Rights to compensatory rest under agreements are enforceable in Tribunals, and the Regulations do provide that all rights granted under agreements which modify the Regulations should be enforceable by individual workers: rights under the Directive should only be given up when enforceable rights are guaranteed in return.

The Directive allows derogations by collective agreements or 'agreements between the two sides of industry'. These agreements must be 'at the appropriate collective level', but like their predecessors, the Government believes this permits agreements with elected workforce representatives, of no permanence or status. It goes further: it allows for agreements made between employers and the majority of individual members of the workforce. These 'workforce agreements' with representatives or workers are only permitted for workers not covered by collective bargaining.

This does not adequately implement the Directive. It also causes immense practical and policy problems.

Take first agreements made with representatives. The Regulations allow the employer to determine the number of representatives and their term of office. There is no requirement of independence. There is no protection against representatives being under the domination or control of employers, or offered inducements by employers. 
There are inadequate safeguards for the election of representatives.
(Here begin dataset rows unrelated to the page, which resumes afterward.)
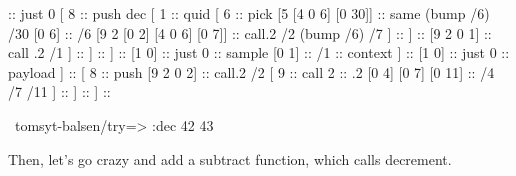 \begin{code}
[ 8                                          ::  push
  [                                          ::  cons
    [ 1                                      ::  quid     :: formula
      [ 1                                    ::  quid     :: decrement
        [ 8                                  ::  push
          [1 0]                              ::  just 0
          [ 8                                ::  push dec
            [ 1                              ::  quid
              [ 6                            ::  pick
                [5 [4 0 6] [0 30]]           ::  same (bump /6) /30
                [0 6]                        ::  /6
                [9 2 [0 2] [4 0 6] [0 7]]    ::  call.2 /2 (bump /6) /7
              ]                              ::
            ]                                :: 
            [9 2 0 1]                        ::  call .2 /1
          ]                                  ::
        ]                                    ::
      ]                                      ::
      [1 0]                                  ::  just 0   :: sample
      [0 1]                                  ::  /1       :: context
    ]                                        ::
    [1 0]                                    ::  just 0   :: payload
  ]                                          ::
  [ 8                                        ::  push
    [9 2 0 2]                                ::  call.2 /2
    [ 9                                      ::  call
      2                                      ::  .2
      [0 4] [0 7] [0 11]                     ::  /4 /7 /11
    ]                                        ::
  ]                                          ::
]                                            ::
                  
~tomsyt-balsen/try=> :dec 42
43
\end{code}
Then, let's go crazy and add a subtract function, which calls
decrement.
For agreements with the majority of individual members of the workforce, there is inadequate protection against workers being coerced or induced to sign agreements which give up rights. This is bad enough for the workers who sign: even worse for those who refuse to sign but then find their rights removed through the actions of others over whom they have no control.

This is the central problem: how can individual employees be bound by these agreements? What redress do they have to challenge the validity of the agreements: the appropriateness of the representatives and the status of agreements purportedly reached by representatives. The answer appears to be 'none', which is in breach of European law requirements regarding representatives and is a recipe for industrial chaos.

The Regulations do not even require the employer to take account of the views of the workforce when deciding the arrangements for representatives.

The position is particularly acute for workers who join the employer after a workforce agreement has been concluded and yet are bound by it for up to five years.

There is a democratic deficit. Workers who are dissatisfied with an agreement have no way of challenging it or calling representatives to account, whereas unions are accountable to their members through their rule books and democratic procedures.

Employers who wish to take advantage of flexibility under the Regulations should have one option: recognise a trade union in respect of working hours. This gives flexibility coupled with the protection of an independent representative and also achieves the policy of encouraging union recognition without a proliferation of ballots, elections and attendant legalism and bureaucracy.